Shared kitchen space concept comes to Yaletown

A downtown Vancouver project is planning a new way to serve restaurants.

When complete, Club Kitchen will offer 13 private, fully-equipped turnkey kitchens in one location that also offers shared management and reduced start-up, purchase and operating costs. Installation is scheduled for Yaletown at The Arc (988 Expo Blvd.).

The idea is developed by Terry Hui, CEO of Concord Pacific, and is led by JJ Fraser and Hugh Carbery, two restaurant industry leaders with extensive experience in managing and launching restaurant brands across the world. ‘North America.

“It’s a creative use of real estate and technology. It would certainly lower the barriers to entry for new food entrepreneurs and allow them to focus on their food concepts,” Hui said in a press release.

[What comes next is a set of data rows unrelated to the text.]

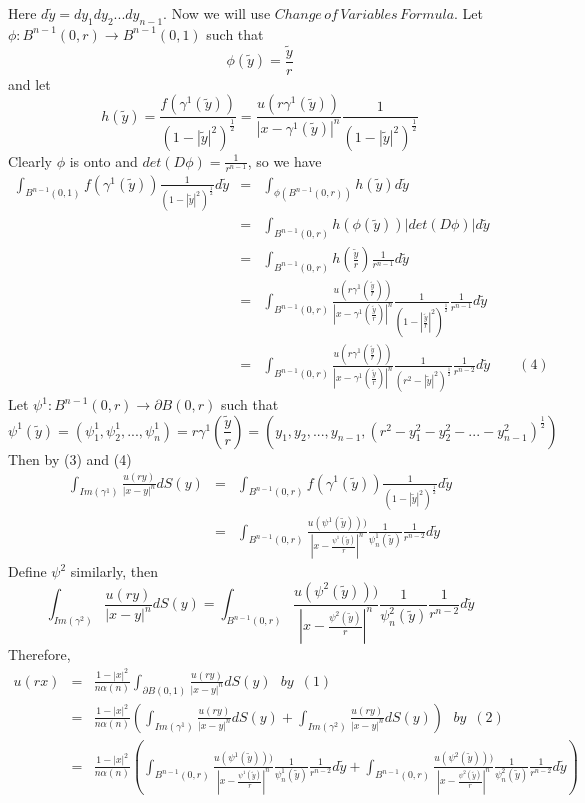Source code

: \documentclass[a4paper,10pt]{article}
\begin{document}
Here $d\tilde{y}=dy_1dy_2 ... dy_{n-1}$.
Now we will use $Change \, of \, Variables \, Formula$. Let $\phi : B^{n-1}(0,r) \rightarrow B^{n-1}(0,1)$ such that $$\phi(\tilde{y})=\frac{\tilde{y}}{r}$$ and let $$h(\tilde{y})=\frac{f(\gamma^1(\tilde{y}))}{(1-|\tilde{y}|^2)^{\frac{1}{2}}}=\frac{u(r\gamma^1(\tilde{y}))}{|x-\gamma^1(\tilde{y})|^n}\frac{1}{(1-|\tilde{y}|^2)^{\frac{1}{2}}}$$ Clearly $\phi$ is onto and $det(D\phi)=\frac{1}{r^{n-1}}$, so we have 
\begin{eqnarray*}
    \int_{B^{n-1}(0,1)}f(\gamma^1(\tilde{y}))\frac{1}{(1-|\tilde{y}|^2)^{\frac{1}{2}}}d\tilde{y}
	&=&\int_{\phi(B^{n-1}(0,r))}h(\tilde{y})d\tilde{y}\\
	&=&\int_{B^{n-1}(0,r)}h(\phi(\tilde{y}))|det(D\phi)|d\tilde{y}\\
	&=&\int_{B^{n-1}(0,r)}h(\frac{\tilde{y}}{r})\frac{1}{r^{n-1}}d\tilde{y}\\
	&=&\int_{B^{n-1}(0,r)}\frac{u(r\gamma^1(\frac{\tilde{y}}{r}))}{|x-\gamma^1(\frac{\tilde{y}}{r})|^n}\frac{1}{(1-|\frac{\tilde{y}}{r}|^2)^{\frac{1}{2}}}\frac{1}{r^{n-1}}d\tilde{y}\\
	&=&\int_{B^{n-1}(0,r)}\frac{u(r\gamma^1(\frac{\tilde{y}}{r}))}{|x-\gamma^1(\frac{\tilde{y}}{r})|^n}\frac{1}{(r^2-|\tilde{y}|^2)^{\frac{1}{2}}}\frac{1}{r^{n-2}}d\tilde{y}	\qquad(4)
\end{eqnarray*}
Let $\psi^1:B^{n-1}(0,r)\rightarrow\partial B(0,r)$ such that $$\psi^1(\tilde{y})=(\psi^1_1,\psi^1_2,...,\psi^1_n)=r\gamma^1(\frac{\tilde{y}}{r})=(y_1,y_2,...,y_{n-1},(r^2-y_1^2-y_2^2-...-y_{n-1}^2)^{\frac{1}{2}})$$ 
Then by (3) and (4) \begin{eqnarray*}
\int_{Im(\gamma^1)}\frac{u(ry)}{|x-y|^n}dS(y)&=&\int_{B^{n-1}(0,r)}f(\gamma^1(\tilde{y}))\frac{1}{(1-|\tilde{y}|^2)^{\frac{1}{2}}}d\tilde{y}\\
&=&\int_{B^{n-1}(0,r)}\frac{u(\psi^1(\tilde{y})))}{|x-\frac{\psi^1(\tilde{y})}{r}|^n}\frac{1}{\psi^1_n(\tilde{y})}\frac{1}{r^{n-2}}d\tilde{y}	
\end{eqnarray*}
Define $ \psi^2$ similarly, then
$$\int_{Im(\gamma^2)}\frac{u(ry)}{|x-y|^n}dS(y)=\int_{B^{n-1}(0,r)}\frac{u(\psi^2(\tilde{y})))}{|x-\frac{\psi^2(\tilde{y})}{r}|^n}\frac{1}{\psi^2_n(\tilde{y})}\frac{1}{r^{n-2}}d\tilde{y}$$
Therefore, 
\begin{eqnarray*}
	u(rx)&=&\frac{1-|x|^2}{n\alpha(n)}\int_{\partial B(0,1)}\frac{u(ry)}{|x-y|^n}dS(y) \,\,\,\, by\,\,\, (1)\\
	&=&\frac{1-|x|^2}{n\alpha(n)}(\int_{Im(\gamma^1)}\frac{u(ry)}{|x-y|^n}dS(y)+\int_{Im(\gamma^2)}\frac{u(ry)}{|x-y|^n}dS(y)) \,\,\, \, by\,\,\,(2) \\
	&=&\frac{1-|x|^2}{n\alpha(n)}(\int_{B^{n-1}(0,r)}\frac{u(\psi^1(\tilde{y})))}{|x-\frac{\psi^1(\tilde{y})}{r}|^n}\frac{1}{\psi^1_n(\tilde{y})}\frac{1}{r^{n-2}}d\tilde{y}+\int_{B^{n-1}(0,r)}\frac{u(\psi^2(\tilde{y})))}{|x-\frac{\psi^2(\tilde{y})}{r}|^n}\frac{1}{\psi^2_n(\tilde{y})}\frac{1}{r^{n-2}}d\tilde{y})
\end{eqnarray*}
\end{document}
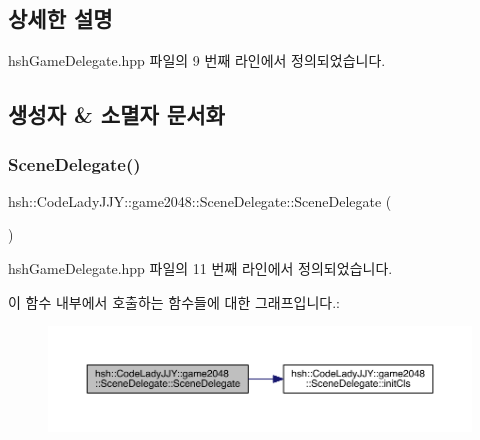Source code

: \subsection{상세한 설명}


hsh\+Game\+Delegate.\+hpp 파일의 9 번째 라인에서 정의되었습니다.



\subsection{생성자 \& 소멸자 문서화}
\mbox{\label{classhsh_1_1_code_lady_j_j_y_1_1game2048_1_1_scene_delegate_afa15a8d40890d55355083d2edfe001e0}} 
\subsubsection{\texorpdfstring{Scene\+Delegate()}{SceneDelegate()}}
{\footnotesize\ttfamily hsh\+::\+Code\+Lady\+J\+J\+Y\+::game2048\+::\+Scene\+Delegate\+::\+Scene\+Delegate (\begin{DoxyParamCaption}{ }\end{DoxyParamCaption})\hspace{0.3cm}{\ttfamily [inline]}}



hsh\+Game\+Delegate.\+hpp 파일의 11 번째 라인에서 정의되었습니다.

이 함수 내부에서 호출하는 함수들에 대한 그래프입니다.\+:
\nopagebreak
\begin{figure}[H]
\begin{center}
\leavevmode
\includegraphics[width=350pt]{classhsh_1_1_code_lady_j_j_y_1_1game2048_1_1_scene_delegate_afa15a8d40890d55355083d2edfe001e0_cgraph}
\end{center}
\end{figure}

Fraser explained that delivery-oriented kitchen spaces range from 200 square feet to 350 square feet. They were designed by chefs for chefs, with most permits and insurance already in place. He noted that tenants won’t have to navigate the long and complicated processes of designing, building and opening a restaurant. Operators can cook and generate profits immediately instead of waiting months or years.

“The typical pattern is that there are one or two central cooking areas where all the major equipment is housed, and then each has its own prep station,” he said. “We wanted to make it different. Each unit is autonomous and fenced.

Fraser explained much like a small food truck kitchen, each unit has its own cooking area, sink, dishwasher and more. They also have their own ventilation and fire extinguishing systems.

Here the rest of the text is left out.